_TRY IT:_ From the entries that follow, copy exactly the lines beginning at the line holding "I'm Bilal Ahmed</h1>" and continuing through the line holding "- 💬 Wanna talk".

#### GIVEN RECORDS ####

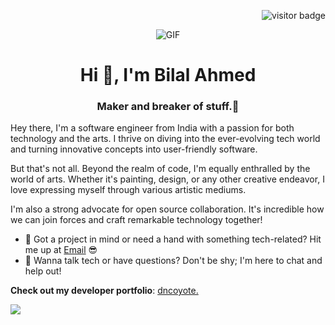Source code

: <p align="right"><img src="https://visitor-badge.laobi.icu/badge?page_id=dncoyote" alt="visitor badge"/></p>
<div align="center">
  <img alt="GIF" src="https://github.com/dncoyote/dncoyote/blob/main/intro3.gif?raw=true" />
</div>

<h1 align="center">Hi 👋, I'm Bilal Ahmed</h1>

<h3 align="center">Maker and breaker of stuff.🤖</h3>

Hey there, I'm a software engineer from India with a passion for both technology and the arts. I thrive on diving into the ever-evolving tech world and turning innovative concepts into user-friendly software. 

But that's not all. Beyond the realm of code, I'm equally enthralled by the world of arts. Whether it's painting, design, or any other creative endeavor, I love expressing myself through various artistic mediums.

I'm also a strong advocate for open source collaboration. It's incredible how we can join forces and craft remarkable technology together!

- 💼 Got a project in mind or need a hand with something tech-related? Hit me up at [Email](mailto:bilal.athaha@gmail.com) 😎
- 💬 Wanna talk tech or have questions? Don't be shy; I'm here to chat and help out!

**Check out my developer portfolio**: [dncoyote.](https://bilal-ahmed-seven.vercel.app/)

<p align="justify">
  <a href="https://skillicons.dev">
    <img src="https://skillicons.dev/icons?i=java,kotlin,spring,maven,js,html,css,react,py,mongodb,mysql,postgres,git,github,docker,postman,blender,ps" />
  </a>
</p>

####

_ANSWER FOR THIS EXERCISE:_
<h1 align="center">Hi 👋, I'm Bilal Ahmed</h1>

<h3 align="center">Maker and breaker of stuff.🤖</h3>

Hey there, I'm a software engineer from India with a passion for both technology and the arts. I thrive on diving into the ever-evolving tech world and turning innovative concepts into user-friendly software. 

But that's not all. Beyond the realm of code, I'm equally enthralled by the world of arts. Whether it's painting, design, or any other creative endeavor, I love expressing myself through various artistic mediums.

I'm also a strong advocate for open source collaboration. It's incredible how we can join forces and craft remarkable technology together!

- 💼 Got a project in mind or need a hand with something tech-related? Hit me up at [Email](mailto:bilal.athaha@gmail.com) 😎
- 💬 Wanna talk tech or have questions? Don't be shy; I'm here to chat and help out!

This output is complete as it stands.